In 1776 Thomas Paine wrote: "For as in absolute governments the king is law, so in free countries the law ought to be king; and there ought to be no other".
Australians are the fortunate inheritors of this legal tradition. Founded on the basic principles of the rule of law, our legal system slowly evolved over hundreds of years in England — predominantly as a reaction to the absolute power of monarchs. And right at the heart of rule of law is the rejection of arbitrary power.
Yet last week Attorney-General Senator George Brandis made a bad law worse by giving himself subjective power to determine whether individual journalists accused of breaching a new criminal law which restricts free speech will face prosecution.
Section 35P of the National Security Legislation Amendment Act (No. 1) 2014 establishes the criminal offence of "unauthorised disclosure of information". Disclosures attracting criminal liability are those that relate to any "special intelligence operation" conducted by the Australian Security Intelligence Organisation. The penalty for breaching this new law is five years' imprisonment.
Section 35P is a clear and unjustified limitation on the human right to freedom of speech. It punishes anyone who publishes information about SIOs. There is a significant level of ambiguity around what ASIO activities can be granted SIO status and once an SIO has been granted it remains in place forever.
Recently, the debate has centred on the impact that this provision is likely to have on journalists. The concern is that section 35P puts this particular category of people at a higher level of risk than many others due to the nature of their work. There is no doubt this is true. Reporting on the activities of our national security agencies has just become a far more hazardous pursuit.

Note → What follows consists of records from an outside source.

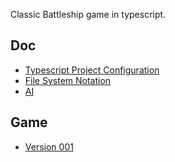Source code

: Classic Battleship game in typescript.  

## Doc

- [Typescript Project Configuration](docs/note/typescript_project.md)
- [File System Notation](docs/note/note_folders.md)
- [AI](docs/ai/index.md)

## Game

- [Version 001](game/version_001/index.html)
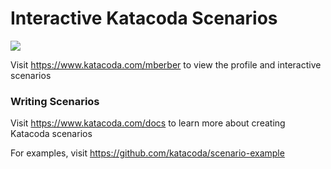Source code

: # Interactive Katacoda Scenarios

[![](http://shields.katacoda.com/katacoda/mberber/count.svg)](https://www.katacoda.com/mberber "Get your profile on Katacoda.com")

Visit https://www.katacoda.com/mberber to view the profile and interactive scenarios

### Writing Scenarios
Visit https://www.katacoda.com/docs to learn more about creating Katacoda scenarios

For examples, visit https://github.com/katacoda/scenario-example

Many have pointed out this flaw in the legislation. Foreign affairs editor at this paper, Greg Sheridan, is scathing: "Section 35P of the National Security Legislation Amendment Bill is a terrible piece of legislation that fundamentally alters the balance of power between the media and the government. In doing this, it seriously weakens our democracy and will ultimately weaken, in quite practical ways, our security."

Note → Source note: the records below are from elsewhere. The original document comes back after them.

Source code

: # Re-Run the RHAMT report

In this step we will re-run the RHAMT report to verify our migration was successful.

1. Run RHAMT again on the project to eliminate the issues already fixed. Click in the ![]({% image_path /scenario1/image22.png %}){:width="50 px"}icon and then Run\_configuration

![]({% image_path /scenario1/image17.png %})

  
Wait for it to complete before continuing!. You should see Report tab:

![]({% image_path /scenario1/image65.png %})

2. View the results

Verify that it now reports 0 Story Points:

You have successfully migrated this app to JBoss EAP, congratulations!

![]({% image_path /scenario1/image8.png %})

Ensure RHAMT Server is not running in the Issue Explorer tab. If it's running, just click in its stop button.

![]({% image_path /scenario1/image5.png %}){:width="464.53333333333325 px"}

Of course, journalists are not the only ones affected by the legislation. Anyone can fall foul of section 35P. But that has been the overwhelming focus of the current discussion. Senator Brandis is clearly feeling the pressure and has grasped at a solution.
Last week, the attorney-general acknowledged the concern that section 35P could be used to gag journalists and announced that "no such prosecution could occur without the consent of the attorney-general of the day."
Senator Brandis' solution to the section 35P problem is quite explicitly political. The attorney-general is seeking to transform a legal decision into a political one. The rationale is that prosecuting journalists is an unpopular proposition in liberal democracies like ours. So if an elected politician has to sign off on the prosecution it is unlikely ever to occur.
This is quite an extraordinary decision by the attorney-general. It is a deeply flawed solution to a very dangerous law. It infuses an already hopelessly vague law with further uncertainty.
Discretion lies at the heart of Senator Brandis' resolution. He has established a system whereby attorneys-general must exercise their own personal judgment in cases where journalists would be accused of breaking the law. This is an unambiguous challenge to the rule of law.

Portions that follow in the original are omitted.